The new parameter values which include `AVAL`, `PARAMCD`, `PARAM`, and `PARAMN` are assigned for the percentile parameter.

```{r, message=FALSE, warning=FALSE}
keep_vars <- c(
  get_admiral_option("subject_keys"),
  adsl_vars,
  exprs(ADT, ADY, VISIT)
)

# Prepare derived rows
upsit_percentile <- adnv %>%
  filter(PARAMCD == "UPSITTS") %>%
  mutate(
    AVAL = compute_upsit_percentile(
      sex = SEX,
      age = AGE,
      upsit_score = AVAL
    ),
    PARAMCD = "UPSITPC",
    PARAM = "Percentile derived from UPSIT total score",
    PARAMN = 2,
    AVALU = NA
  )

# Bind with original dataset
adnv <- bind_rows(adnv, upsit_percentile)

# Drop AVALU because it contains no non-missing values
if (all(is.na(adnv$AVALU))) {
  adnv <- adnv %>% select(-AVALU)
}
```

This is how the parameters and newly converted parameters will look like:
```{r, eval=TRUE, echo=FALSE}
adnv_param <- distinct(adnv, USUBJID, PARAMCD, PARAM, AVAL, ADT, ADY, VISIT)
dataset_vignette(adnv_param %>% arrange(USUBJID, ADT), display_vars = exprs(USUBJID, PARAMCD, PARAM, AVAL, ADT, ADY, VISIT))
```

### Derive Criterion Flag Variables for UPSIT Percentile {#criterionfl}

Having converted the UPSIT score to percentile, we can now derive the criterion flags for olfactory impairment categories.

We will use a percentile cutoff of **10** to define olfactory impairment. The 10th percentile cutoff represents a sex- and age-adjusted threshold for olfactory impairment based on normative data. UPSIT percentile ≤ 10 is considered olfactory impairment, while UPSIT percentile > 10 is considered normal olfactory function.
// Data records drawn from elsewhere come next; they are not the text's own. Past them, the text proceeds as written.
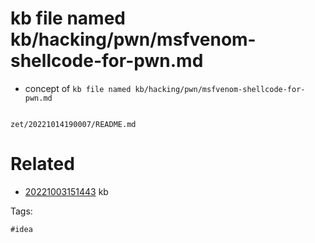 # kb file named kb/hacking/pwn/msfvenom-shellcode-for-pwn.md

- concept of `kb file named kb/hacking/pwn/msfvenom-shellcode-for-pwn.md`

```
```

` zet/20221014190007/README.md `

# Related

- [20221003151443](/zet/20221003151443/README.md) kb

Tags:

    #idea
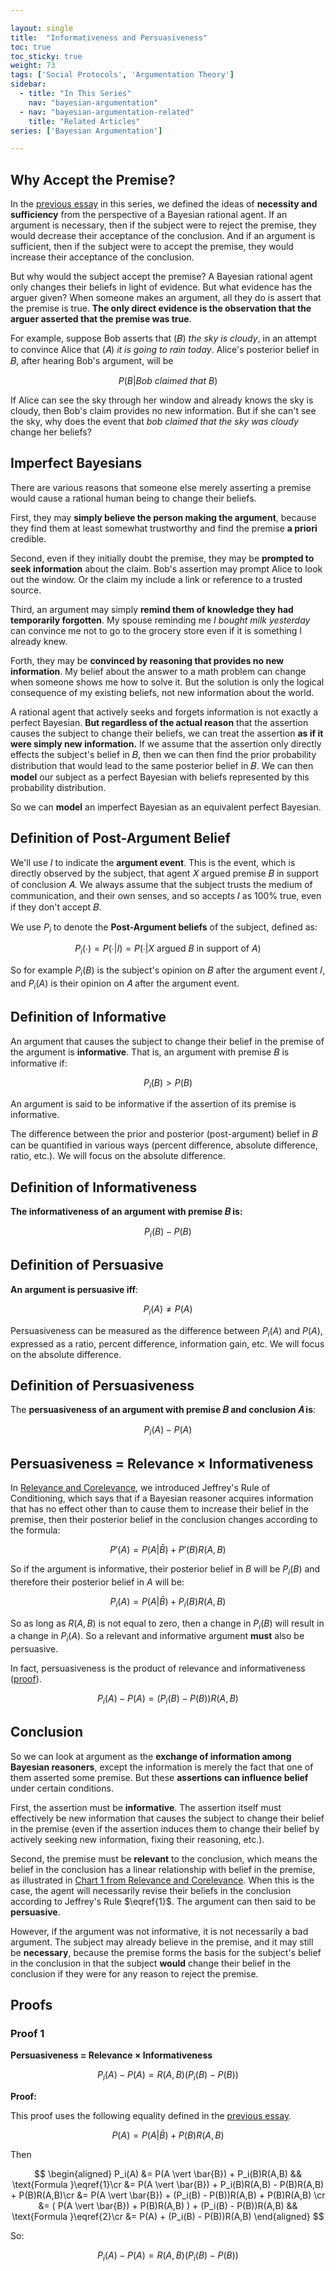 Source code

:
 ```yaml
---

layout: single
title:  "Informativeness and Persuasiveness"
toc: true
toc_sticky: true
weight: 73
tags: ['Social Protocols', 'Argumentation Theory']
sidebar:
  - title: "In This Series"
    nav: "bayesian-argumentation"
  - nav: "bayesian-argumentation-related"
    title: "Related Articles"
series: ['Bayesian Argumentation']

---
```


## Why Accept the Premise?

In the [previous essay](/necessity-and-sufficiency) in this series, we defined the ideas of **necessity and sufficiency** from the perspective of a Bayesian rational agent. If an argument is necessary, then if the subject were to reject the premise, they would decrease their acceptance of the conclusion. And if an argument is sufficient, then if the subject were to accept the premise, they would increase their acceptance of the conclusion. 

But why would the subject accept the premise? A Bayesian rational agent only changes their beliefs in light of evidence. But what evidence has the arguer given? When someone makes an argument, all they do is assert that the premise is true. **The only direct evidence is the observation that the arguer asserted that the premise was true**.

For example, suppose Bob asserts that (𝐵) *the sky is cloudy*, in an attempt to convince Alice that (𝐴) *it is going to rain today*. Alice's posterior belief in 𝐵, after hearing Bob's argument, will be

$$
    P(B|Bob~claimed~that~B)
$$

If Alice can see the sky through her window and already knows the sky is cloudy, then Bob's claim provides no new information. But if she can't see the sky, why does the event that *bob claimed that the sky was cloudy* change her beliefs?

## Imperfect Bayesians

There are various reasons that someone else merely asserting a premise would cause a rational human being to change their beliefs. 

First, they may **simply believe the person making the argument**, because they find them at least somewhat trustworthy and find the premise **a priori** credible.

Second, even if they initially doubt the premise, they may be **prompted to seek information** about the claim. Bob's assertion may prompt Alice to look out the window. Or the claim my include a link or reference to a trusted source.

Third, an argument may simply **remind them of knowledge they had temporarily forgotten**. My spouse reminding me *I bought milk yesterday* can convince me not to go to the grocery store even if it is something I already knew.

Forth, they may be **convinced by reasoning that provides no new information**. My belief about the answer to a math problem can change when someone shows me how to solve it. But the solution is only the logical consequence of my existing beliefs, not new information about the world. 

A rational agent that actively seeks and forgets information is not exactly a perfect Bayesian. **But regardless of the actual reason** that the assertion causes the subject to change their beliefs, we can treat the assertion **as if it were simply new information.** If we assume that the assertion only directly effects the subject's belief in 𝐵, then we can then find the prior probability distribution that would lead to the same posterior belief in 𝐵. We can then **model** our subject as a perfect Bayesian with beliefs represented by this probability distribution. 

So we can **model** an imperfect Bayesian as an equivalent perfect Bayesian.


## Definition of Post-Argument Belief

We'll use $I$ to indicate the **argument event**. This is the event, which is directly observed by the subject, that agent 𝑋 argued premise 𝐵 in support of conclusion 𝐴. We always assume that the subject trusts the medium of communication, and their own senses, and so accepts 𝐼 as 100% true, even if they don't accept 𝐵.

We use $P_i$ to denote the **Post-Argument beliefs** of the subject, defined as:

$$
    P_i(∙) = P(∙|I) = P(∙|X\text{ argued }B\text{ in support of }A)
$$

So for example $P_i(B)$ is the subject's opinion on 𝐵 after the argument event 𝐼, and $P_i(A)$ is their opinion on 𝐴 after the argument event.

## Definition of Informative

An argument that causes the subject to change their belief in the premise of the argument is **informative**. That is, an argument with premise 𝐵 is informative if:

$$
    P_i(B) > P(B)
$$

An argument is said to be informative if the assertion of its premise is informative.

The difference between the prior and posterior (post-argument) belief in 𝐵 can be quantified in various ways (percent difference, absolute difference, ratio, etc.). We will focus on the absolute difference. 

## Definition of Informativeness

**The informativeness of an argument with premise 𝐵 is:**

$$
    P_i(B) - P(B)
$$

<!--

, but it is especially interesting to take an information-theoretic point of view, and quantify the amount of [**information gain**](https://en.wikipedia.org/wiki/Information_gain_in_decision_trees) from using the more Post-Argument probability distribution $P_i$ instead of $P$. This can be calculated as the [**relative entropy**](https://en.wikipedia.org/wiki/Kullback%E2%80%93Leibler_divergence#Interpretations) or KL-Divergence between the pre- and post-argument belief in 𝐵. Using $p$ to indicate the probability distribution $P$ limited to events B and B̅.

$$
\begin{aligned}
    D_{KL}(p_i || p) &= - ∑_b p_i(b) log(\frac{p_i(b)}{p(b)}) \cr
                                &= - P_i(B) log(\frac{P_i(B)}{P(B)}) - P_i(\bar{B}) log(\frac{P_i(\bar{B})}{P(\bar{B})})
\end{aligned}
$$
-->



## Definition of Persuasive

**An argument is persuasive iff**:

$$
    P_i(A) ≠ P(A)
$$

Persuasiveness can be measured as the difference between $P_i(A)$ and $P(A)$, expressed as a ratio, percent difference, information gain, etc. We will focus on the absolute difference. 

## Definition of Persuasiveness

The **persuasiveness of an argument with premise 𝐵 and conclusion 𝐴 is**:

$$
    P_i(A) - P(A)
$$


<!--
An information-theoretic measure of persuasiveness would be the [**information gain**](https://en.wikipedia.org/wiki/Information_gain_in_decision_trees) from using the more Post-Argument probability distribution $P_i(a)$ instead of $P(a)$, measured as relative entropy:

$$
    D_{KL}(P_i(a) \vert\vert P(a)) &= - ∑_{a∈\{A,\bar{A}\}} P_i(a) log(\frac{P_i(a)}{P(a)}) \cr
                                   &= - P_i(A) log(\frac{P_i(A)}{P(A)}) - P_i(\bar{A}) log(\frac{P_i(\bar{A})}{P(\bar{A})}) 
$$

-->



## Persuasiveness = Relevance × Informativeness 

In [Relevance and Corelevance](/relevance-and-corelevance/#relevance-as-slope), we introduced Jeffrey's Rule of Conditioning, which says that if a Bayesian reasoner acquires information that has no effect other than to cause them to increase their belief in the premise, then their posterior belief in the conclusion changes according to the formula:

$$
\label{1}
P'(A) = P(A|\bar{B}) + P'(B)R(A,B) 
\tag{1}
$$

So if the argument is informative, their posterior belief in $B$ will be $P_i(B)$ and therefore their posterior belief in $A$ will be:

$$ 
P_i(A) = P(A|\bar{B}) + P_i(B)R(A,B) 
$$ 

So as long as $R(A,B)$ is not equal to zero, then a change in $P_i(B)$ will result in a change in $P_i(A)$. So a relevant and informative argument **must** also be persuasive. 

In fact, persuasiveness is the product of relevance and informativeness ([proof](#proof-1)).

$$
    P_i(A) - P(A)  = (P_i(B) - P(B))R(A,B)
$$


<!--
<aside class="proof" markdown="1">

**Proof**:

If

$$
    R(A,B) > 0 \text{ and } P_i(B) > P(B)
$$

Then:

$$
\begin{aligned}
    P_i(A) &= P(A|\bar{B}) + P_i(B)R(A,B)           &&\eqref{1} \cr
           &> P(A|\bar{B}) + P(B)R(A,B)             &&\text{(}P(B) > P_i(B) \cr
           &                                   &&\text{and } R(A,B) > 0\text{)}\cr
           &> P(A|\bar{B}) + P(B)(P(A|B)-P(A|\bar{B}))  &&\text{(Definition of R)} \cr
           &> P(A|B)P(B) + P(A|\bar{B})(1-P(B))  &&\text{(Algebra)} \cr
           &> P(A)                              &&\text{(Law of total prob.)}
\end{aligned}
$$
</aside>

-->

## Conclusion

So we can look at argument as the **exchange of information among Bayesian reasoners**, except the information is merely the fact that one of them asserted some premise. But these **assertions can influence belief** under certain conditions.

First, the assertion must be **informative**. The assertion itself must effectively be new information that causes the subject to change their belief in the premise (even if the assertion induces them to change their belief by actively seeking new information, fixing their reasoning, etc.). 

Second, the premise must be **relevant** to the conclusion, which means the belief in the conclusion has a linear relationship with belief in the premise, as illustrated in [Chart 1 from Relevance and Corelevance](/relevance-and-corelevance/#chart1). When this is the case, the agent will necessarily revise their beliefs in the conclusion according to Jeffrey's Rule $\eqref{1}$. The argument can then said to be **persuasive**.

However, if the argument was not informative, it is not necessarily a bad argument. The subject may already believe in the premise, and it may still be **necessary**, because the premise forms the basis for the subject's belief in the conclusion in that the subject **would** change their belief in the conclusion if they were for any reason to reject the premise.


<!--

However, this account of argumentation still doesn't account for arguments such as *the car won't start because it is out of gas*, in the case that the battery is also dead. This is clearly a good argument, and yet by this account it is not relevant and therefore not persuasive, because changing belief in the premise would have little or not effect on belief in the conclusion. 

So clearly this account of argumentation is still limited. And yet it provides at least some intuition on what might be going on in the minds of people engaged in argument when they perceive arguments as relevant, persuasive, necessary, etc. This idea of a Bayesian Reasoner who changes their belief through argument is the basis for the idea of the [Meta Reasoner](/the-meta-reasoner) and the logic of [Distributed Bayesian Reasoning](/distributed-bayesian-reasoning-introduction).

-->






<!--
This means that we can just as well consider 𝐵 to be the "rule" that justifies the inference from the 𝐶 to the conclusion. 


[TODO: we havent' introdued this example]

If someone where to argue that (𝐶) *A Swede can be taken almost certainly not to be a Roman Catholic* in support of (𝐴) *Petersen is not a Roman Catholic*, then this seems to imply that (𝐵) *Petersen is a Swede*, because Petersen being a Swede is the only thing that makes Swedes not being Roman Catholic relevant.
-->

<!--

## Corelevance as Slope

This equation shows us how P(A) varies with P(B) and P(C). 

$$
    P(A) = P(A|notB,notC) + P(B)R(A,B|notC) + P(C)R(A,C|notB) + P(B,C)CRD(A,B,C)
$$

P(A|notB,notC) is the minimum value of P(A) if the subject rejects both B and C. If R(A,B|notC) is nonzero, it means there is the component of relevance of B to A that exists independently of the subjects acceptance of C. And vice versa if R(A,C|notB) is nonzero. CRD(A,B,C) can be thought of as the component of relevance of the conjunction of B and C to A. 
-->



## Proofs



### Proof 1

**Persuasiveness = Relevance × Informativeness**

$$
    P_i(A) - P(A) = R(A,B)(P_i(B) - P(B))
$$

**Proof:**


This proof uses the following equality defined in the [previous essay](/relevance-and-corelevance#relevance-as-slope).

$$
\label{2}
P(A) = P(A|\bar{B}) + P(B)R(A,B) 
\tag{2}
$$

Then

$$
\begin{aligned}
P_i(A)  &= P(A \vert \bar{B}) + P_i(B)R(A,B) && \text{Formula }\eqref{1}\cr
        &= P(A \vert \bar{B}) + P_i(B)R(A,B) - P(B)R(A,B) + P(B)R(A,B)\cr
        &= P(A \vert \bar{B}) + (P_i(B) - P(B))R(A,B) + P(B)R(A,B) \cr
        &= ( P(A \vert \bar{B}) + P(B)R(A,B) ) + (P_i(B) - P(B))R(A,B) && \text{Formula }\eqref{2}\cr
        &= P(A) +  (P_i(B) - P(B))R(A,B)
\end{aligned}
$$

So:

$$
    P_i(A) - P(A) = R(A,B)(P_i(B) - P(B))
$$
To do this, we will use the `admiral::derive_vars_crit_flag()` function. Since we want to derive these flags specifically for the UPSIT percentile parameter, we will apply the derivation only to those records using `admiral::restrict_derivation()`.
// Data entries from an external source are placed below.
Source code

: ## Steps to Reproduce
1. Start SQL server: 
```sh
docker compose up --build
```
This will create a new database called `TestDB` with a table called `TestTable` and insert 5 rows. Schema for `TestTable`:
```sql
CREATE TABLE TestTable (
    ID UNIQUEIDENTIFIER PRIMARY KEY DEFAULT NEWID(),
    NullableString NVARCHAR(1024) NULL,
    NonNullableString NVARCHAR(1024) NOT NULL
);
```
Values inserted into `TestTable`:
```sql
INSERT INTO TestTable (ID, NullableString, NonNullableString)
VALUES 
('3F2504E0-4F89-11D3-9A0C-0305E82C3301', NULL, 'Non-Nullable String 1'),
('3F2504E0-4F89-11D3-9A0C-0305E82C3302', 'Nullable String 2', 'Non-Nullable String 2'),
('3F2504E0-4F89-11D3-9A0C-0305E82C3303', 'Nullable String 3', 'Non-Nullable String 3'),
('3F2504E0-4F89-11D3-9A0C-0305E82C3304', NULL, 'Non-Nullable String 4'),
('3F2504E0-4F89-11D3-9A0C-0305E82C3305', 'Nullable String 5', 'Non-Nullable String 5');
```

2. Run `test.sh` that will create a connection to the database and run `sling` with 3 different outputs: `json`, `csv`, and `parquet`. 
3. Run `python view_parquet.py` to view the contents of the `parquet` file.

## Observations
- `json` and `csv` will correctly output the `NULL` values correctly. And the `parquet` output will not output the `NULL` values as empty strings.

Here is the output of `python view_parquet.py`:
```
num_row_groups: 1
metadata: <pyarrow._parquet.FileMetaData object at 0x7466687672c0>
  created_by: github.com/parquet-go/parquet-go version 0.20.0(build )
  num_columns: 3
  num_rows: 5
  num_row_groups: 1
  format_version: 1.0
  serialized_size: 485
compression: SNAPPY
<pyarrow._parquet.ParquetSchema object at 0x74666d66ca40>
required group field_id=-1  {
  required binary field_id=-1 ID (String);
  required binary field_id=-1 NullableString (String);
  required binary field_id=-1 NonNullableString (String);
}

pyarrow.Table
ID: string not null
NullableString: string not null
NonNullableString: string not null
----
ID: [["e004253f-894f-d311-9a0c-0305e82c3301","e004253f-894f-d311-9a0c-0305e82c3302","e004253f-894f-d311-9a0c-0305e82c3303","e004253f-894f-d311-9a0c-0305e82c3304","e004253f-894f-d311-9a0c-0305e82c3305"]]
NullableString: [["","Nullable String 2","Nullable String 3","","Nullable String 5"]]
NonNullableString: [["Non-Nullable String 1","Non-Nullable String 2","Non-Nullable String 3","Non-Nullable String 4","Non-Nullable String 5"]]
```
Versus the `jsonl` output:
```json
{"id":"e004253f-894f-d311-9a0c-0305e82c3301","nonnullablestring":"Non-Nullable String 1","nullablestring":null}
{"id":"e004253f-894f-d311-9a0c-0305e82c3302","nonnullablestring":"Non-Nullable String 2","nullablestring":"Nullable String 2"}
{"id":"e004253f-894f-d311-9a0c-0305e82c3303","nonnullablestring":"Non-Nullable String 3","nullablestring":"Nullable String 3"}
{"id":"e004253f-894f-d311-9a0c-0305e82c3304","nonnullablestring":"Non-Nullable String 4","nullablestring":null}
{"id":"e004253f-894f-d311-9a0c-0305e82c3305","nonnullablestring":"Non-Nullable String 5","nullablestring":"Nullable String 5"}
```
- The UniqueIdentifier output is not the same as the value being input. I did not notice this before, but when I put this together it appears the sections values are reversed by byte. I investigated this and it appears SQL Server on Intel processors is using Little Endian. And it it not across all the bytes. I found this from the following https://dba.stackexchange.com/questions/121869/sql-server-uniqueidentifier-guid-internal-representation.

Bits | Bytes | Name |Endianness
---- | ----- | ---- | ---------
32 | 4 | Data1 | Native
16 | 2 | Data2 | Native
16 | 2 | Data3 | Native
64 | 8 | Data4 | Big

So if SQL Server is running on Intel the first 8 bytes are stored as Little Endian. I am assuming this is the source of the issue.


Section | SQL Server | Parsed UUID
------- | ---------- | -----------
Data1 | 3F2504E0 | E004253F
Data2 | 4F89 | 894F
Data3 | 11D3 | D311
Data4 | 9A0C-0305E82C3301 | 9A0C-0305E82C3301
```{r, message=FALSE, warning=FALSE}
adnv <- adnv %>%
  restrict_derivation(
    derivation = derive_vars_crit_flag,
    args = params(
      crit_nr = 1,
      condition = if_else(PARAMCD == "UPSITPC", AVAL <= 10, NA),
      description = "UPSITPC <= 10",
      values_yn = TRUE # To get "Y", "N", and NA for the flag
    ),
    filter = PARAMCD == "UPSITPC"
  )
```

This is how the criterion flags will look like:

```{r, eval=TRUE, echo=FALSE}
adnv_flags <- distinct(adnv, USUBJID, PARAMCD, PARAM, AVAL, ADT, ADY, VISIT, CRIT1, CRIT1FL)
dataset_vignette(adnv_flags %>% arrange(USUBJID, ADT), display_vars = exprs(USUBJID, PARAMCD, PARAM, AVAL, ADT, ADY, VISIT, CRIT1, CRIT1FL))
```

## Remaining Analysis Dataset Set-up {#dataset_end}

The `{admiral}` [Creating a BDS Finding ADaM vignette](https://pharmaverse.github.io/admiral/articles/bds_finding.html) covers all the steps that are not shown here, such as merging the timing variables, analysis flags, baseline derivations, change from baseline calculations, etc.

# Example Scripts

| ADaM | Sourcing Command                                             |
|------|--------------------------------------------------------------|
| ADNV | `admiral::use_ad_template("ADNV", package = "admiralneuro")` |

## References

University of Pennsylvania Smell Identification Test. (n.d.). In *Wikipedia*. Retrieved from https://en.wikipedia.org/wiki/University_of_Pennsylvania_Smell_Identification_Test

Brumm, M. C. *et al.* (2023). Updated Percentiles for the University of Pennsylvania Smell Identification Test in Adults 50 Years of Age and Older. *Neurology, 100*(16), e1691–e1701.

Mastenbroek, S. E. *et al.* (2025). Two-step detection of Lewy body pathology via smell-function testing and CSF α-synuclein seed amplification. *Nature Communications, 16*, 7182.